- _Problem details_
Your copy should match the entries exactly, with the pictures left out.

- _Dataset records_

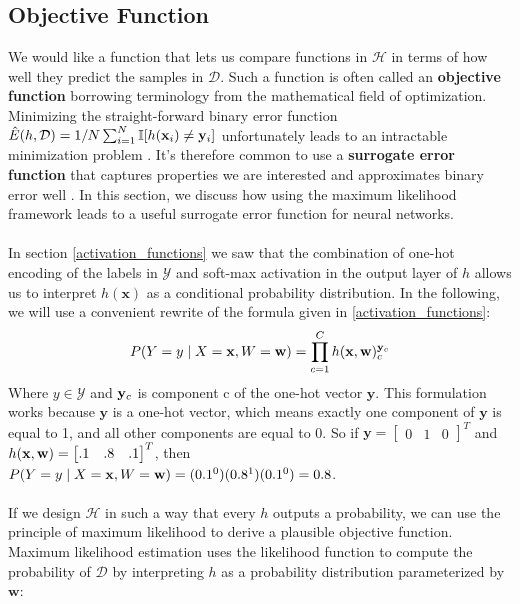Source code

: \subsection{Objective Function}
\label{objectiveFunction}
We would like a function that lets us compare functions in $\mathcal{H}$ in terms of how well they predict the samples in $\mathcal{D}$. Such a function is often called an \textbf{objective function} borrowing terminology from the mathematical field of optimization. Minimizing the straight-forward binary error function $\hat{E}(h, \mathcal{D}) = 1/N \sum_{i=1}^N\mathbb{I}[h(\mathbf{x}_i) \neq \mathbf{y}_i]$ unfortunately leads to an intractable minimization problem \citep{marcotte1992}. It's therefore common to use a \textbf{surrogate error function} that captures properties we are interested and approximates binary error well \citep{goodfellow16}. In this section, we discuss how using the maximum likelihood framework leads to a useful surrogate error function for neural networks.
\\\\
In section \ref{activation_functions} we saw that the combination of one-hot encoding of the labels in $\mathcal{Y}$ and soft-max activation in the output layer of $h$ allows us to interpret $h(\mathbf{x})$ as a conditional probability distribution. In the following, we will use a convenient rewrite of the formula given in \ref{activation_functions}:
$$
P(Y = y \mid X = \mathbf{x}, W = \mathbf{w}) = \prod\limits_{c=1}^C h(\mathbf{x},\mathbf{w})^{\mathbf{y}_c}_c
$$
Where $y \in \mathcal{Y}$ and $\mathbf{y}_c$ is component c of the one-hot vector $\mathbf{y}$. 
This formulation works because $\mathbf{y}$ is a one-hot vector, which means exactly one component of $\mathbf{y}$ is equal to 1, and all other components are equal to 0. So if $\mathbf{y} = \begin{bmatrix}0 & 1 & 0 \end{bmatrix}^T$ and $h(\mathbf{x}, \mathbf{w}) = \begin{bmatrix}.1 & .8 & .1 \end{bmatrix}^T$, then $P(Y = y \mid X = \mathbf{x}, W = \mathbf{w}) = (0.1^0)(0.8^1)(0.1^0) = 0.8$.
\\\\
If we design $\mathcal{H}$ in such a way that every $h$ outputs a probability, we can use the principle of maximum likelihood to derive a plausible objective function. Maximum likelihood estimation uses the likelihood function to compute the probability of $\mathcal{D}$ by interpreting $h$ as a probability distribution parameterized by $\mathbf{w}$:

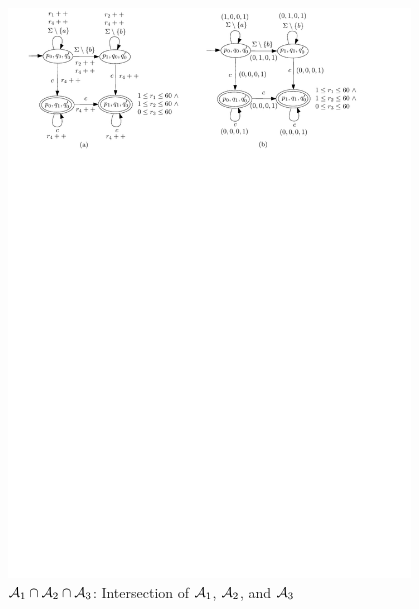 \begin{figure}[ht]
  \centering
  \includegraphics[width = 0.95\textwidth]{sections/overview-cefa-product.pdf}
  \caption{$\mathcal{A}_1 \cap \mathcal{A}_2 \cap \mathcal{A}_3$: Intersection of $\mathcal{A}_1$, $\mathcal{A}_2$, and $\mathcal{A}_3$}
  \label{fig:overview:product}
\end{figure}

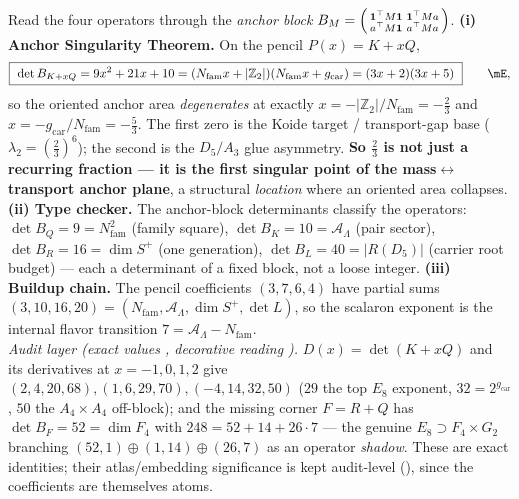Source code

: \documentclass[11pt,a4paper]{article}
\newcommand{\gcar}{g_{\mathrm{car}}}
\newcommand{\Nfam}{N_{\mathrm{fam}}}
\newcommand{\AL}{\mathcal A_\Lambda}
\newcommand{\Z}{\mathbb{Z}}
\theoremstyle{definition}
\begin{document}
\begin{keybox}
Read the four operators through the \emph{anchor block} $B_M=\begin{psmallmatrix}\mathbf1^\top M\mathbf1&\mathbf1^\top Ma\\a^\top M\mathbf1&a^\top Ma\end{psmallmatrix}$.
\textbf{(i) Anchor Singularity Theorem.} On the pencil $P(x)=K+xQ$,
\[
  \boxed{\ \det B_{K+xQ}=9x^2+21x+10=(\Nfam x+|\Z_2|)(\Nfam x+\gcar)=(3x+2)(3x+5)\ }\qquad\mE ,
\]
so the oriented anchor area \emph{degenerates} at exactly $x=-|\Z_2|/\Nfam=-\tfrac23$ and $x=-\gcar/\Nfam=-\tfrac53$.
The first zero is the Koide target / transport-gap base ($\lambda_2=(\tfrac23)^6$); the second is the $D_5/A_3$
glue asymmetry. \textbf{So $\tfrac23$ is not just a recurring fraction --- it is the first singular point of the
mass$\leftrightarrow$transport anchor plane}, a structural \emph{location} where an oriented area collapses.
\textbf{(ii) Type checker.} The anchor-block determinants classify the operators:
$\det B_Q=9=\Nfam^2$ (family square), $\det B_K=10=\AL$ (pair sector), $\det B_R=16=\dim S^+$ (one generation),
$\det B_L=40=|R(D_5)|$ (carrier root budget) --- each a determinant of a fixed block, not a loose integer.
\textbf{(iii) Buildup chain.} The pencil coefficients $(3,7,6,4)$ have partial sums $(3,10,16,20)=(\Nfam,\AL,\dim S^+,\det L)$,
so the scalaron exponent is the internal flavor transition $7=\AL-\Nfam$.
\smallskip\\
\noindent\emph{Audit layer (exact values \mE, decorative reading \mC).} $D(x)=\det(K{+}xQ)$ and its derivatives
at $x=-1,0,1,2$ give $(2,4,20,68),(1,6,29,70),(-4,14,32,50)$ ($29$ the top $E_8$ exponent, $32=2^{\gcar}$, $50$
the $A_4{\times}A_4$ off-block); and the missing corner $F=R+Q$ has $\det B_F=52=\dim F_4$ with
$248=52+14+26\cdot7$ --- the genuine $E_8\!\supset\!F_4{\times}G_2$ branching $(52,1){\oplus}(1,14){\oplus}(26,7)$
as an operator \emph{shadow}. These are exact identities; their atlas/embedding significance is kept audit-level
(\mC), since the coefficients are themselves atoms.
\end{keybox}
\end{document}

- _Response for this exercise_
Source code

: \subsection{Objective Function}
\label{objectiveFunction}
We would like a function that lets us compare functions in $\mathcal{H}$ in terms of how well they predict the samples in $\mathcal{D}$. Such a function is often called an \textbf{objective function} borrowing terminology from the mathematical field of optimization. Minimizing the straight-forward binary error function $\hat{E}(h, \mathcal{D}) = 1/N \sum_{i=1}^N\mathbb{I}[h(\mathbf{x}_i) \neq \mathbf{y}_i]$ unfortunately leads to an intractable minimization problem \citep{marcotte1992}. It's therefore common to use a \textbf{surrogate error function} that captures properties we are interested and approximates binary error well \citep{goodfellow16}. In this section, we discuss how using the maximum likelihood framework leads to a useful surrogate error function for neural networks.
\\\\
In section \ref{activation_functions} we saw that the combination of one-hot encoding of the labels in $\mathcal{Y}$ and soft-max activation in the output layer of $h$ allows us to interpret $h(\mathbf{x})$ as a conditional probability distribution. In the following, we will use a convenient rewrite of the formula given in \ref{activation_functions}:
$$
P(Y = y \mid X = \mathbf{x}, W = \mathbf{w}) = \prod\limits_{c=1}^C h(\mathbf{x},\mathbf{w})^{\mathbf{y}_c}_c
$$
Where $y \in \mathcal{Y}$ and $\mathbf{y}_c$ is component c of the one-hot vector $\mathbf{y}$. 
This formulation works because $\mathbf{y}$ is a one-hot vector, which means exactly one component of $\mathbf{y}$ is equal to 1, and all other components are equal to 0. So if $\mathbf{y} = \begin{bmatrix}0 & 1 & 0 \end{bmatrix}^T$ and $h(\mathbf{x}, \mathbf{w}) = \begin{bmatrix}.1 & .8 & .1 \end{bmatrix}^T$, then $P(Y = y \mid X = \mathbf{x}, W = \mathbf{w}) = (0.1^0)(0.8^1)(0.1^0) = 0.8$.
\\\\
If we design $\mathcal{H}$ in such a way that every $h$ outputs a probability, we can use the principle of maximum likelihood to derive a plausible objective function. Maximum likelihood estimation uses the likelihood function to compute the probability of $\mathcal{D}$ by interpreting $h$ as a probability distribution parameterized by $\mathbf{w}$:

 \begin{figure}[ht]
  \centering
  \includegraphics[width = 0.95\textwidth]{sections/overview-cefa-product.pdf}
  \caption{$\mathcal{A}_1 \cap \mathcal{A}_2 \cap \mathcal{A}_3$: Intersection of $\mathcal{A}_1$, $\mathcal{A}_2$, and $\mathcal{A}_3$}
  \label{fig:overview:product}
\end{figure}

Source code

: \documentclass[11pt,a4paper]{article}
\newcommand{\gcar}{g_{\mathrm{car}}}
\newcommand{\Nfam}{N_{\mathrm{fam}}}
\newcommand{\AL}{\mathcal A_\Lambda}
\newcommand{\Z}{\mathbb{Z}}
\theoremstyle{definition}
\begin{document}
\begin{keybox}
Read the four operators through the \emph{anchor block} $B_M=\begin{psmallmatrix}\mathbf1^\top M\mathbf1&\mathbf1^\top Ma\\a^\top M\mathbf1&a^\top Ma\end{psmallmatrix}$.
\textbf{(i) Anchor Singularity Theorem.} On the pencil $P(x)=K+xQ$,
\[
  \boxed{\ \det B_{K+xQ}=9x^2+21x+10=(\Nfam x+|\Z_2|)(\Nfam x+\gcar)=(3x+2)(3x+5)\ }\qquad\mE ,
\]
so the oriented anchor area \emph{degenerates} at exactly $x=-|\Z_2|/\Nfam=-\tfrac23$ and $x=-\gcar/\Nfam=-\tfrac53$.
The first zero is the Koide target / transport-gap base ($\lambda_2=(\tfrac23)^6$); the second is the $D_5/A_3$
glue asymmetry. \textbf{So $\tfrac23$ is not just a recurring fraction --- it is the first singular point of the
mass$\leftrightarrow$transport anchor plane}, a structural \emph{location} where an oriented area collapses.
\textbf{(ii) Type checker.} The anchor-block determinants classify the operators:
$\det B_Q=9=\Nfam^2$ (family square), $\det B_K=10=\AL$ (pair sector), $\det B_R=16=\dim S^+$ (one generation),
$\det B_L=40=|R(D_5)|$ (carrier root budget) --- each a determinant of a fixed block, not a loose integer.
\textbf{(iii) Buildup chain.} The pencil coefficients $(3,7,6,4)$ have partial sums $(3,10,16,20)=(\Nfam,\AL,\dim S^+,\det L)$,
so the scalaron exponent is the internal flavor transition $7=\AL-\Nfam$.
\smallskip\\
\noindent\emph{Audit layer (exact values \mE, decorative reading \mC).} $D(x)=\det(K{+}xQ)$ and its derivatives
at $x=-1,0,1,2$ give $(2,4,20,68),(1,6,29,70),(-4,14,32,50)$ ($29$ the top $E_8$ exponent, $32=2^{\gcar}$, $50$
the $A_4{\times}A_4$ off-block); and the missing corner $F=R+Q$ has $\det B_F=52=\dim F_4$ with
$248=52+14+26\cdot7$ --- the genuine $E_8\!\supset\!F_4{\times}G_2$ branching $(52,1){\oplus}(1,14){\oplus}(26,7)$
as an operator \emph{shadow}. These are exact identities; their atlas/embedding significance is kept audit-level
(\mC), since the coefficients are themselves atoms.
\end{keybox}
\end{document}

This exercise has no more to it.